Given the material below, return only the lines starting at the line with "- 编写批量任务的数据库操作函数" and ending at the line with "- 构建 EditingTools 组件的用户界面", exactly as they appear.

━━━ Information shown

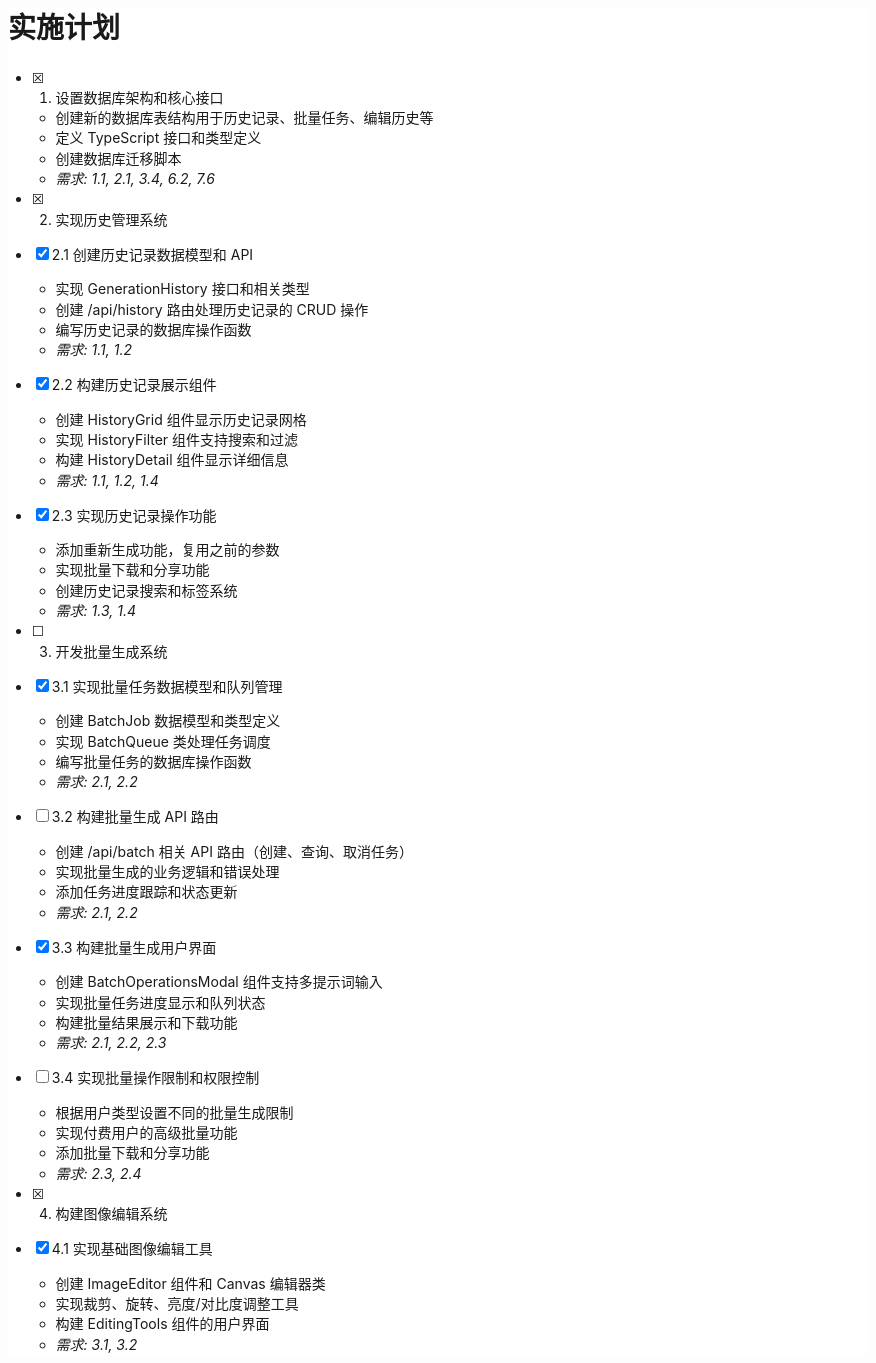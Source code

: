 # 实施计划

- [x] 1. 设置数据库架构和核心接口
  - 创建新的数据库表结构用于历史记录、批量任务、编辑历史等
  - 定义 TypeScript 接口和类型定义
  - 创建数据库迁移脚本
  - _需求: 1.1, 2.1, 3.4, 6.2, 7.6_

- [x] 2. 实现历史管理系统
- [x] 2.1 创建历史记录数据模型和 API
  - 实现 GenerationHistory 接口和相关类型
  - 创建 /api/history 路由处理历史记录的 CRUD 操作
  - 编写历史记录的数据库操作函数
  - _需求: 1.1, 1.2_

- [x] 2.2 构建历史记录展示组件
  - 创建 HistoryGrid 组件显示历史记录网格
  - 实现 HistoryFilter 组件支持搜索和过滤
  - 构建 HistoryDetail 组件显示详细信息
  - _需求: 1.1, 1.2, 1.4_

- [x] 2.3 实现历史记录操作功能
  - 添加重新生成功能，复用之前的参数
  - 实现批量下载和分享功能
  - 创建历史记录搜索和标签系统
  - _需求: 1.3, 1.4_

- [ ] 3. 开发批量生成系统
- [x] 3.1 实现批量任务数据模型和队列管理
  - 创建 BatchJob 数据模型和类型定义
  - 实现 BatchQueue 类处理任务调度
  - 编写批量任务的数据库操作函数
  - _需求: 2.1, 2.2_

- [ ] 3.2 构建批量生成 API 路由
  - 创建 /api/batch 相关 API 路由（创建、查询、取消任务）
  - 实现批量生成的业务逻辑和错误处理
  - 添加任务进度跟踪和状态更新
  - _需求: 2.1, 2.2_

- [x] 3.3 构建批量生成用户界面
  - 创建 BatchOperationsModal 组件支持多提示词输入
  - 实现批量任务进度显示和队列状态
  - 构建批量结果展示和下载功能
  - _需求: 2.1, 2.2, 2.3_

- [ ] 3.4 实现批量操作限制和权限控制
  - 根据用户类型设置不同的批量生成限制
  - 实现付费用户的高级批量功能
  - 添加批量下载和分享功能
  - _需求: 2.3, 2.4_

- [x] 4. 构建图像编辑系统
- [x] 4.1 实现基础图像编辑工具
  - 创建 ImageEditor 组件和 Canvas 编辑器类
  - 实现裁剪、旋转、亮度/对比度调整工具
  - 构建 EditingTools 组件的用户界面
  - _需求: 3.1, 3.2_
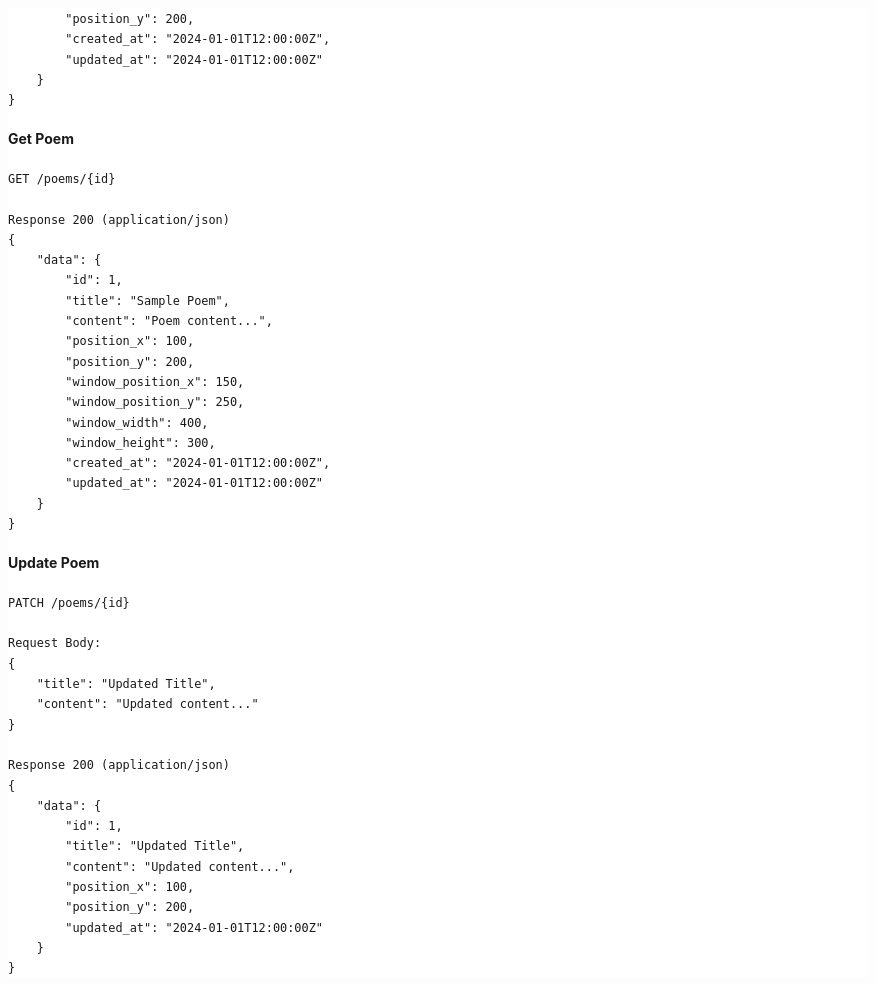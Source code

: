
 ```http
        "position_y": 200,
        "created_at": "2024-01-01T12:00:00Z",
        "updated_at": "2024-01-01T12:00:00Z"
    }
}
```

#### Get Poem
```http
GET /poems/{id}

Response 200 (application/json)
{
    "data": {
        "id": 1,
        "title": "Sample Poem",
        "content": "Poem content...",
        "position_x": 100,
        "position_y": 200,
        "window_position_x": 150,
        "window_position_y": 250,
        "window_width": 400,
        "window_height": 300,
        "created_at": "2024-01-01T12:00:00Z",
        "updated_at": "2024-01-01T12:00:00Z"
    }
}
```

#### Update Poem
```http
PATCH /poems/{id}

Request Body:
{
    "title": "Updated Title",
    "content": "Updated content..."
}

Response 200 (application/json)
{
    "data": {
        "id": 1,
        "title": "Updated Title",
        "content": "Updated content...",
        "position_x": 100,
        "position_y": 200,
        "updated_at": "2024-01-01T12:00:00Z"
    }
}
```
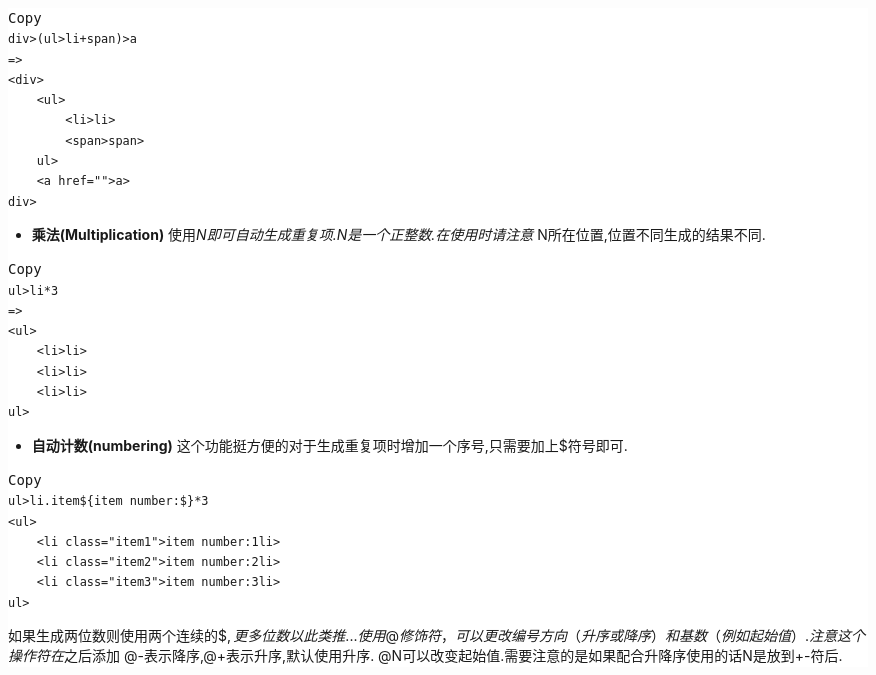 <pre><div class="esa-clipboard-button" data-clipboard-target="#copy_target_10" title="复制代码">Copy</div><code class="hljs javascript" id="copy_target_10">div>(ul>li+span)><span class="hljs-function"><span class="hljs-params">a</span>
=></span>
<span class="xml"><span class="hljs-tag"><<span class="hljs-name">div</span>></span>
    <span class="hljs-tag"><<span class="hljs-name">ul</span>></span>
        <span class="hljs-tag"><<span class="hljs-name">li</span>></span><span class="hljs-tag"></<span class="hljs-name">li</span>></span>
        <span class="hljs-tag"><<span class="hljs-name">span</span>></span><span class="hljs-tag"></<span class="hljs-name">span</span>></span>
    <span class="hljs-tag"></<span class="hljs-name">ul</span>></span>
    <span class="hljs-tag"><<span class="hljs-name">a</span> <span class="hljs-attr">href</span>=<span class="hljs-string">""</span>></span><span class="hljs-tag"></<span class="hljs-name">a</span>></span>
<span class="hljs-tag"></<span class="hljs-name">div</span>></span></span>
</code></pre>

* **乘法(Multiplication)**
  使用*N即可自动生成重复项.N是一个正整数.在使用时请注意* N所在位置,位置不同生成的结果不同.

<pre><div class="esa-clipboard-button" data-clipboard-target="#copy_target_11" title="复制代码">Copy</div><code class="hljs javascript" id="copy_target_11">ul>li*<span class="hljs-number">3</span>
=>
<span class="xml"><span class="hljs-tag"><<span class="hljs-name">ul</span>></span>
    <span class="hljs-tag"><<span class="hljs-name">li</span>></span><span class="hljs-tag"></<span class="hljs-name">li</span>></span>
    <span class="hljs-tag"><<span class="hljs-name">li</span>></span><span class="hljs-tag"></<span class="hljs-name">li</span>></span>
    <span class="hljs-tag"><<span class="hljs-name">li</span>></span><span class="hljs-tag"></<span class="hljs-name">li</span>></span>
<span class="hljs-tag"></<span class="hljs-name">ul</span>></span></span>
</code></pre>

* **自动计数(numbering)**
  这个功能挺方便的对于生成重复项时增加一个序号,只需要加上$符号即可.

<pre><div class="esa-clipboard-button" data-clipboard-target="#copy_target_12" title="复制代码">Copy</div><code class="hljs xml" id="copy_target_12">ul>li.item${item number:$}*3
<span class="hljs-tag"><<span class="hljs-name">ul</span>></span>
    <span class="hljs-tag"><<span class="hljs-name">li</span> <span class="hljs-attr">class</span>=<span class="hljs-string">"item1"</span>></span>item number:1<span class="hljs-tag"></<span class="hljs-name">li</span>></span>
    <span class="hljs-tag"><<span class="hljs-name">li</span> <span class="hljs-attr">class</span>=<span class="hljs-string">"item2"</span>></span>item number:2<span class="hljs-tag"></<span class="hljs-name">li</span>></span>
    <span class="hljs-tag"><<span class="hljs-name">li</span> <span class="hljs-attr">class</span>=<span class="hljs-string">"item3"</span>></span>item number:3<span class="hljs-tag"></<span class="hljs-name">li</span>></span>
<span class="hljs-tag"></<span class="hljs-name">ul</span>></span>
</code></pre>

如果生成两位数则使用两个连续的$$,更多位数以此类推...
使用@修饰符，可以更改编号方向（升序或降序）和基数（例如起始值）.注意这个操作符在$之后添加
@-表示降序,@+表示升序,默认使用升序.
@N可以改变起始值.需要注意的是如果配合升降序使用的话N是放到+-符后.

━━━━━━

■ Reply to the task ■
  - 编写批量任务的数据库操作函数
  - _需求: 2.1, 2.2_

- [ ] 3.2 构建批量生成 API 路由
  - 创建 /api/batch 相关 API 路由（创建、查询、取消任务）
  - 实现批量生成的业务逻辑和错误处理
  - 添加任务进度跟踪和状态更新
  - _需求: 2.1, 2.2_

- [x] 3.3 构建批量生成用户界面
  - 创建 BatchOperationsModal 组件支持多提示词输入
  - 实现批量任务进度显示和队列状态
  - 构建批量结果展示和下载功能
  - _需求: 2.1, 2.2, 2.3_

- [ ] 3.4 实现批量操作限制和权限控制
  - 根据用户类型设置不同的批量生成限制
  - 实现付费用户的高级批量功能
  - 添加批量下载和分享功能
  - _需求: 2.3, 2.4_

- [x] 4. 构建图像编辑系统
- [x] 4.1 实现基础图像编辑工具
  - 创建 ImageEditor 组件和 Canvas 编辑器类
  - 实现裁剪、旋转、亮度/对比度调整工具
  - 构建 EditingTools 组件的用户界面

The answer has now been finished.